■ **YOUR GOAL**
In the data that follows, determine how many lines contain the word "from", and give only that number.
==== MATERIAL FOR THE TASK ====
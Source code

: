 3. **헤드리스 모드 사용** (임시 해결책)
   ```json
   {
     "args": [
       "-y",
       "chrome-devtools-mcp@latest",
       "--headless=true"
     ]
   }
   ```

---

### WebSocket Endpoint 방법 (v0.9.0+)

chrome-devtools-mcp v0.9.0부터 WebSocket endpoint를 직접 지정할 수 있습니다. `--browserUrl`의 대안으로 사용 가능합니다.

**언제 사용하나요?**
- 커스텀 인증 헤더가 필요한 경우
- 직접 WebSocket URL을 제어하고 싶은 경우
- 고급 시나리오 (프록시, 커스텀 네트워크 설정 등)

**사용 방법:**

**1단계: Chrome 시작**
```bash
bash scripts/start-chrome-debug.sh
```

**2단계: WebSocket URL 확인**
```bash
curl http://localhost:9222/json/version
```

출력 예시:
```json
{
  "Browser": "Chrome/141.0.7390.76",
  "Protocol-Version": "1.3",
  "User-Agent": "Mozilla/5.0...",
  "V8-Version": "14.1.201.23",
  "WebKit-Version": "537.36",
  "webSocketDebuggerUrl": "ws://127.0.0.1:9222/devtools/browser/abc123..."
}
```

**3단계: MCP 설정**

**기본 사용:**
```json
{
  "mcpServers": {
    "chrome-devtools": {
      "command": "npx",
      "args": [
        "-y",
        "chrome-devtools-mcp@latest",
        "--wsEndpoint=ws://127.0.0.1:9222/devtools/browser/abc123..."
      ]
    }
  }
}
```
====
==== MATERIAL FOR THE TASK ====
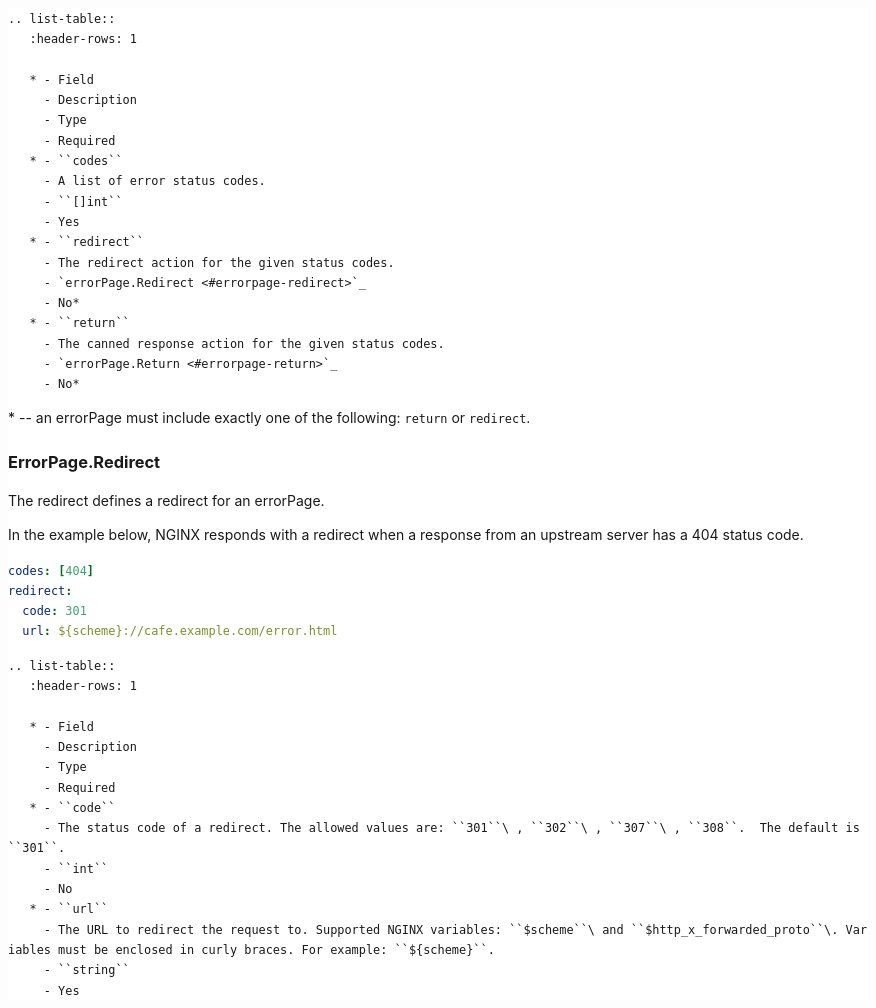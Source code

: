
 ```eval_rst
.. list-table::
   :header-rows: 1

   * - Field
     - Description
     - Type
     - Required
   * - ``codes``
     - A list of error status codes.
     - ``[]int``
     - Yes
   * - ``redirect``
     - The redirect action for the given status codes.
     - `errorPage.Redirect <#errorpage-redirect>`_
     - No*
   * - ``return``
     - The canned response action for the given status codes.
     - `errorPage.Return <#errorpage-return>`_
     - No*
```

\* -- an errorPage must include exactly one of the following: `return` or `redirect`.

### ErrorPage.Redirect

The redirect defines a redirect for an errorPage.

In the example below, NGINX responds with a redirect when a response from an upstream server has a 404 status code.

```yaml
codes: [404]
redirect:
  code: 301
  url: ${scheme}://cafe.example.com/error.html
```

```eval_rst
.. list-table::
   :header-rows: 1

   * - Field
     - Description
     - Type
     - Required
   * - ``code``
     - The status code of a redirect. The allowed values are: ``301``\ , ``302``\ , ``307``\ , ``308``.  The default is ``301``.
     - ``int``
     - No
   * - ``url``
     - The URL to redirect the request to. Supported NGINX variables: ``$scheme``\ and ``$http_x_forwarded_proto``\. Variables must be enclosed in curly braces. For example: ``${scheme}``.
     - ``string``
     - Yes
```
====
==== MATERIAL FOR THE TASK ====
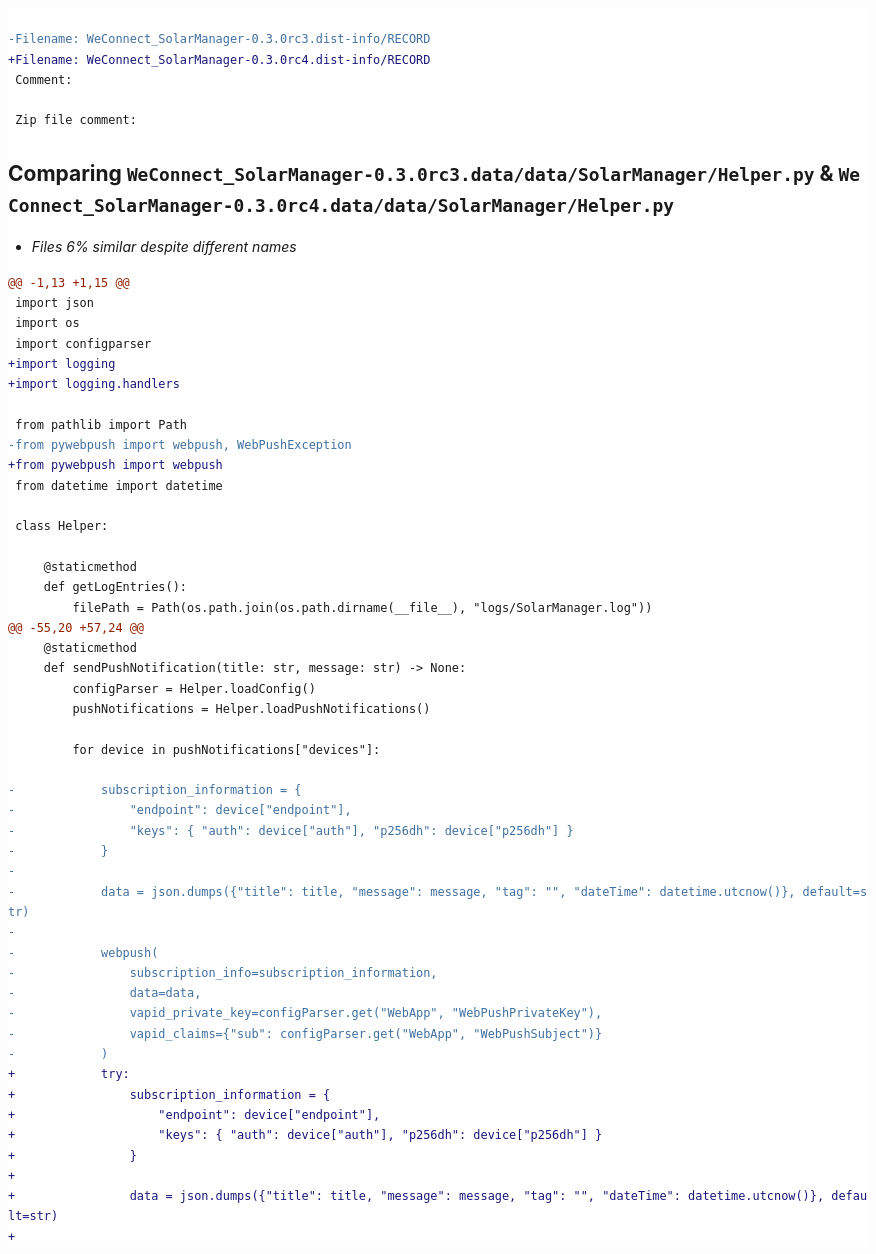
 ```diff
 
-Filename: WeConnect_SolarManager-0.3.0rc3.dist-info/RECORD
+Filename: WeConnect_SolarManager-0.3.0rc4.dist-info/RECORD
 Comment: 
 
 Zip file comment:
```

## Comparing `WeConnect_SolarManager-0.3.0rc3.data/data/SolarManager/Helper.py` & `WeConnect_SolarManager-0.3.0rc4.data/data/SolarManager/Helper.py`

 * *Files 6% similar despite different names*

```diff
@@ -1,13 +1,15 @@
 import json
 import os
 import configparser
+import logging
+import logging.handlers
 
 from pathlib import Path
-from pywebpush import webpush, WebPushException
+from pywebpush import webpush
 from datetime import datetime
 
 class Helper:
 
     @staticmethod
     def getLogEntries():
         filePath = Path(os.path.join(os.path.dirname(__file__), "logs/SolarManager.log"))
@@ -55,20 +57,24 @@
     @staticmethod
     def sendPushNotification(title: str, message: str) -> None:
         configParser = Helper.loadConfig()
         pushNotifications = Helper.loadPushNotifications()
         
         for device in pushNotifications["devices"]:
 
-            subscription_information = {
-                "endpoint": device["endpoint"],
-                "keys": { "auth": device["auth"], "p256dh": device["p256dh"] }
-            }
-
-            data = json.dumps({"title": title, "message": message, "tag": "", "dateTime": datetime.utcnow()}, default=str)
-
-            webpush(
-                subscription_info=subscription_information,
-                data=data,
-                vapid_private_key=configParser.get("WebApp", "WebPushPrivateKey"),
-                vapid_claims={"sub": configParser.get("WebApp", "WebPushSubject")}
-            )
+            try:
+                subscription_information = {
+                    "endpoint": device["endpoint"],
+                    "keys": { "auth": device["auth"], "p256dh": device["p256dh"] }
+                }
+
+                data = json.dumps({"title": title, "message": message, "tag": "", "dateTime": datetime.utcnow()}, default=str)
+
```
====
■ **TASK RESPONSE**
5